Data extraction describes the tasks that are necessary to make data available in a format so it can be imported in ]project-open[ using one of the existing data migration scripts.

Data verification

Data verification ensures that no orphan data or outdated data is copied into the new system. Data migration tasks are a great occasion to clean up your data.
This step is highly recommended and can either be performed in the legacy system or after data extraction phase based on the data exported to the interim format.

Data loading

 Data loading describes the tasks necessary to import data from an interim format to the ]project-open[ database.  

General rules & Comments 

  • Before you starting the migration process, have a look at the ]po[ DB model see what object attributes are part of the ]po[ Data Model and evaluate the need for DynFields to provide additional containers.
  • Start with Contacts and Employees, Persons are needed in all other imports

Transferring Data Objects  

Transferring users

Importing users into ]po[ sometimes requires cleaning up user source data in LDAP, NAV, [SAP PS] or other resources, because users in ]po[ represent natural persons with a number of constraints:

  • Every user needs to have a UNIQUE email address. ]po[ will not allow to enter duplicate email addresses or users without email.
    In practice, it is advisable to use the user email as the "primary key" field to identify a user, in orderto avoid duplicates.
    In case of a missing email address (for example pre-sales leads of which you only know thename) you can construct a fake email as first.last@nowhere.com or similar.

  • First name + Last name are UNIQUE:
    In case of ambiguities it is advisable to "massage" the source information to remove duplicates, for example by adding a "(user_id)" appendix in the last name.

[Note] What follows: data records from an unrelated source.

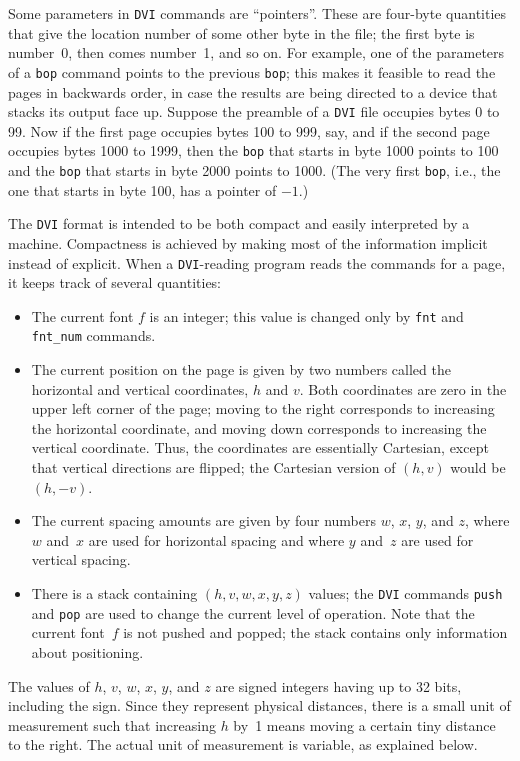 \documentclass[10pt, a4paper]{article}
\begin{document}
Some parameters in \texttt{DVI} commands are ``pointers''. 
These are four-byte quantities that give the location number 
of some other byte in the file; 
the first byte is number~0, then comes number~1, and so on. 
For example, one of the parameters of a \texttt{bop} command 
points to the previous \texttt{bop};
this makes it feasible to read the pages in backwards order, 
in case the results are being directed to a device 
that stacks its output face up. 
Suppose the preamble of a \texttt{DVI} file occupies bytes 0 to 99. 
Now if the first page occupies bytes 100 to 999, say, 
and if the second page occupies bytes 1000 to 1999, 
then the \texttt{bop} that starts in byte 1000
points to 100 and the \texttt{bop} that starts in byte 2000 points to 1000. 
(The very first \texttt{bop}, 
i.e., the one that starts in byte 100, has a pointer of $-1$.)


The  \texttt{DVI} format is intended to be both 
compact and easily interpreted by a machine. 
Compactness is achieved by making most of the information implicit 
instead of explicit. 
When a \texttt{DVI}-reading program reads the commands for a page, 
it keeps track of several quantities: 
%
\begin{itemize}
\item
The current font $f$ is an integer; 
this value is changed only by \texttt{fnt} and \texttt{fnt\_num} commands. 
\item
The current position on the page 
is given by two numbers called the horizontal and vertical coordinates,
$h$ and $v$. 
Both coordinates are zero in the upper left corner of the page; 
moving to the right corresponds to increasing the horizontal coordinate, and
moving down corresponds to increasing the vertical coordinate. 
Thus, the coordinates are essentially Cartesian, 
except that vertical directions are flipped; 
the Cartesian version of $(h,v)$ would be $(h,-v)$.  
\item
The current spacing amounts 
are given by four numbers $w$, $x$, $y$, and $z$,
where $w$ and~$x$ are used for horizontal spacing and where $y$ and~$z$
are used for vertical spacing. 
\item
There is a stack containing $(h,v,w,x,y,z)$ values; 
the \texttt{DVI} commands \texttt{push} and \texttt{pop} are used 
to change the current level of operation. 
Note that the current font~$f$ is not pushed and popped; 
the stack contains only information about positioning.
\end{itemize}

The values of $h$, $v$, $w$, $x$, $y$, and $z$ are signed integers having up
to 32 bits, including the sign. Since they represent physical distances,
there is a small unit of measurement such that increasing $h$ by~1 means
moving a certain tiny distance to the right. The actual unit of
measurement is variable, as explained below. 
\end{document}
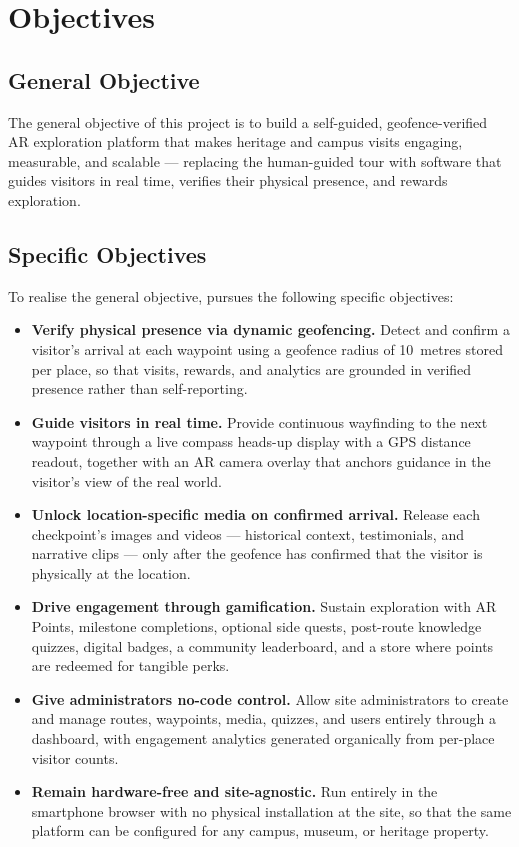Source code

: \chapter{Objectives}
\label{ch:objectives}

\section{General Objective}
The general objective of this project is to build a self-guided,
geofence-verified AR exploration platform that makes heritage and campus
visits engaging, measurable, and scalable --- replacing the human-guided
tour with software that guides visitors in real time, verifies their
physical presence, and rewards exploration.

\section{Specific Objectives}
To realise the general objective, \projectname{} pursues the following
specific objectives:

\begin{itemize}
  \item \textbf{Verify physical presence via dynamic geofencing.} Detect and
        confirm a visitor's arrival at each waypoint using a geofence radius
        of 10~metres stored per place, so that visits, rewards, and
        analytics are grounded in verified presence rather than
        self-reporting.
  \item \textbf{Guide visitors in real time.} Provide continuous wayfinding
        to the next waypoint through a live compass heads-up display with a
        GPS distance readout, together with an AR camera overlay that
        anchors guidance in the visitor's view of the real world.
  \item \textbf{Unlock location-specific media on confirmed arrival.}
        Release each checkpoint's images and videos --- historical context,
        testimonials, and narrative clips --- only after the geofence has
        confirmed that the visitor is physically at the location.
  \item \textbf{Drive engagement through gamification.} Sustain exploration
        with AR Points, milestone completions, optional side quests,
        post-route knowledge quizzes, digital badges, a community
        leaderboard, and a store where points are redeemed for tangible
        perks.
  \item \textbf{Give administrators no-code control.} Allow site
        administrators to create and manage routes, waypoints, media,
        quizzes, and users entirely through a dashboard, with engagement
        analytics generated organically from per-place visitor counts.
  \item \textbf{Remain hardware-free and site-agnostic.} Run entirely in the
        smartphone browser with no physical installation at the site, so
        that the same platform can be configured for any campus, museum, or
        heritage property.
\end{itemize}
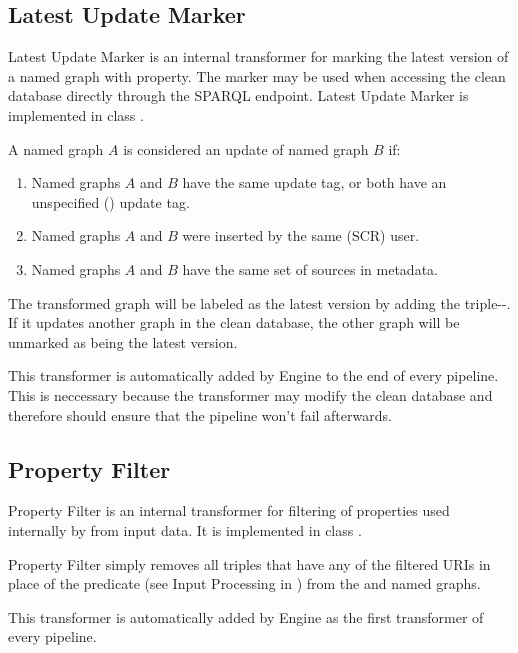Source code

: \subsection{Latest Update Marker}
\label{sec:latestUpdateMarker}
Latest Update Marker is an internal transformer for marking the latest version of a named graph with  property. The marker may be used when accessing the clean database directly through the SPARQL endpoint. Latest Update Marker is implemented in class .

A named graph $A$ is considered an update of named graph $B$ if:
\begin{enumerate}
		\item Named graphs $A$ and $B$ have the same update tag, or both have an unspecified () update tag.
	  \item Named graphs $A$ and $B$ were inserted by the same (SCR) user.
	  \item Named graphs $A$ and $B$ have the same set of sources in metadata.
\end{enumerate}

The transformed graph will be labeled as the latest version by adding  the triple\linebreak {}--. If it updates another graph in the clean database, the other graph will be unmarked as being the latest version.

This transformer is automatically added by Engine to the end of every pipeline. This is neccessary because the transformer may modify the clean database and therefore should ensure that the pipeline won't fail afterwards.

\subsection{Property Filter}
Property Filter is an internal transformer for filtering of properties used internally by \odcs from input data. It is implemented in class .

Property Filter simply removes all triples that have any of the filtered URIs in place of the predicate (see Input Processing in ) from the  and  named graphs.

This transformer is automatically added by Engine as the first transformer of every pipeline.

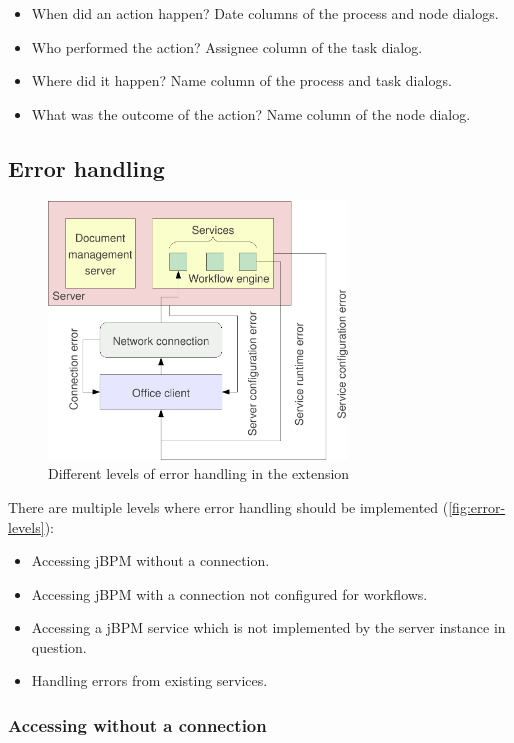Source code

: \begin{itemize}
\item When did an action happen? Date columns of the process and node dialogs.
\item Who performed the action? Assignee column of the task dialog.
\item Where did it happen? Name column of the process and task dialogs.
\item What was the outcome of the action? Name column of the node dialog.
\end{itemize}

\subsection{Error handling}

\begin{figure}[H]
\centering
\includegraphics[width=300px,keepaspectratio]{error-levels.pdf}
\caption{Different levels of error handling in the extension}
\label{fig:error-levels}
\end{figure}

There are multiple levels where error handling should be implemented
(\autoref{fig:error-levels}):

\begin{itemize}
\item Accessing jBPM without a connection.
\item Accessing jBPM with a connection not configured for workflows.
\item Accessing a jBPM service which is not implemented by the server instance in question.
\item Handling errors from existing services.
\end{itemize}

\subsubsection*{Accessing without a connection}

  • The "username" usually contains the Windows domain\login of the user. Again, this field is UNIQUE.

Option 1: Using ]po[ CSV Import

For additional information please see package intranet-csv-import

Option 2: Using ]po[ import scripts - Flat Table Import

Scripts are available that have been used to import data from a customer organization into ]project-open[ during several project roll-outs.
Find them in the packages/intranet-core/import_sql/ folder of your local installation.

Procedure as follows: 

  • In a first step, we have exported all customer data into CSV format (MS-Excel).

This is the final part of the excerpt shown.